> _To do_: Could you retype the records below exactly as they appear, skipping any pictures?

> _Given data_:
+++++

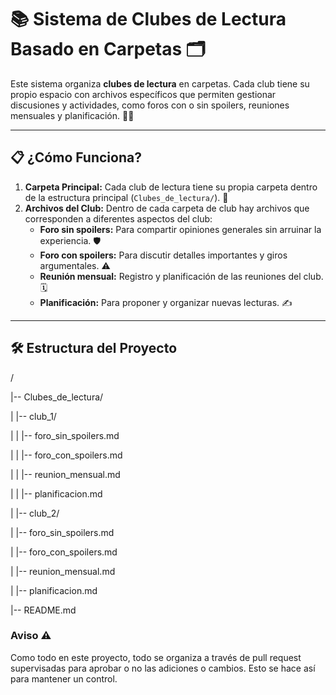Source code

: # 📚 Sistema de Clubes de Lectura Basado en Carpetas 🗂️

Este sistema organiza **clubes de lectura** en carpetas. Cada club tiene su propio espacio con archivos específicos que permiten gestionar discusiones y actividades, como foros con o sin spoilers, reuniones mensuales y planificación. 🚀✨

---

## 📋 ¿Cómo Funciona?

1. **Carpeta Principal:** Cada club de lectura tiene su propia carpeta dentro de la estructura principal (`Clubes_de_lectura/`). 📁
2. **Archivos del Club:** Dentro de cada carpeta de club hay archivos que corresponden a diferentes aspectos del club:
   - **Foro sin spoilers:** Para compartir opiniones generales sin arruinar la experiencia. 🛡️
   - **Foro con spoilers:** Para discutir detalles importantes y giros argumentales. ⚠️
   - **Reunión mensual:** Registro y planificación de las reuniones del club. 🗓️
   - **Planificación:** Para proponer y organizar nuevas lecturas. ✍️

---

## 🛠️ Estructura del Proyecto

/

|-- Clubes_de_lectura/

|   |-- club_1/

|   |   |-- foro_sin_spoilers.md

|   |   |-- foro_con_spoilers.md

|   |   |-- reunion_mensual.md

|   |   |-- planificacion.md

|   |-- club_2/

|       |-- foro_sin_spoilers.md

|       |-- foro_con_spoilers.md

|       |-- reunion_mensual.md

|       |-- planificacion.md

|-- README.md

### Aviso ⚠️

Como todo en este proyecto, todo se organiza a través de pull request supervisadas para aprobar o no las adiciones o cambios. Esto se hace así para mantener un control.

+++++

> _Answer area_:
Source code

: # 📚 Sistema de Clubes de Lectura Basado en Carpetas 🗂️

Este sistema organiza **clubes de lectura** en carpetas. Cada club tiene su propio espacio con archivos específicos que permiten gestionar discusiones y actividades, como foros con o sin spoilers, reuniones mensuales y planificación. 🚀✨

---

## 📋 ¿Cómo Funciona?

1. **Carpeta Principal:** Cada club de lectura tiene su propia carpeta dentro de la estructura principal (`Clubes_de_lectura/`). 📁
2. **Archivos del Club:** Dentro de cada carpeta de club hay archivos que corresponden a diferentes aspectos del club:
   - **Foro sin spoilers:** Para compartir opiniones generales sin arruinar la experiencia. 🛡️
   - **Foro con spoilers:** Para discutir detalles importantes y giros argumentales. ⚠️
   - **Reunión mensual:** Registro y planificación de las reuniones del club. 🗓️
   - **Planificación:** Para proponer y organizar nuevas lecturas. ✍️

---

## 🛠️ Estructura del Proyecto

/

|-- Clubes_de_lectura/

|   |-- club_1/

|   |   |-- foro_sin_spoilers.md

|   |   |-- foro_con_spoilers.md

|   |   |-- reunion_mensual.md

|   |   |-- planificacion.md

|   |-- club_2/

|       |-- foro_sin_spoilers.md

|       |-- foro_con_spoilers.md

|       |-- reunion_mensual.md

|       |-- planificacion.md

|-- README.md

### Aviso ⚠️

Como todo en este proyecto, todo se organiza a través de pull request supervisadas para aprobar o no las adiciones o cambios. Esto se hace así para mantener un control.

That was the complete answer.